Records contained in a dataset:
__________________________________________________

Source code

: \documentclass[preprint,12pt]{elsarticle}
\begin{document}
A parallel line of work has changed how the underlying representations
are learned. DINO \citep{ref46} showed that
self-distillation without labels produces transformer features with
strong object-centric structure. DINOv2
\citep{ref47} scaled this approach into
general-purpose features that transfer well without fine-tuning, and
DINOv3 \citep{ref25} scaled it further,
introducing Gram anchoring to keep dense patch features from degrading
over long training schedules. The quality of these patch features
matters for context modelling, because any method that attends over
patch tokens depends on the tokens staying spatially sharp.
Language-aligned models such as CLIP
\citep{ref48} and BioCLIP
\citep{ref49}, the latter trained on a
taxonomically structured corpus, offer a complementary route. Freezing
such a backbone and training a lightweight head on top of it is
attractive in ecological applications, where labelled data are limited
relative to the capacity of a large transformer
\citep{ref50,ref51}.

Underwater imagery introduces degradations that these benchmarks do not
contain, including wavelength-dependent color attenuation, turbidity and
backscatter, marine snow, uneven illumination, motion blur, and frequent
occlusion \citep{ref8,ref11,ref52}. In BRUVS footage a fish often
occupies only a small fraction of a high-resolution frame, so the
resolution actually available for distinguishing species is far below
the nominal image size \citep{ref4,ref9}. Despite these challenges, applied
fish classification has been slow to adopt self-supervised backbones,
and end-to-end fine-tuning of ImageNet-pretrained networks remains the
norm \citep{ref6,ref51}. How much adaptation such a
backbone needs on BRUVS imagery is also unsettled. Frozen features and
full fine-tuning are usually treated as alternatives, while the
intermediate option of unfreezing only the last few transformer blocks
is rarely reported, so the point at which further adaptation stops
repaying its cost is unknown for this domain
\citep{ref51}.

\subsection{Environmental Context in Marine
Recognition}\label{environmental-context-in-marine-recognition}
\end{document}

__________________________________________________

In the entries above, some lines hold the string "that". Copy each of them.

__Problem solution__.
are learned. DINO \citep{ref46} showed that
general-purpose features that transfer well without fine-tuning, and
matters for context modelling, because any method that attends over
Underwater imagery introduces degradations that these benchmarks do not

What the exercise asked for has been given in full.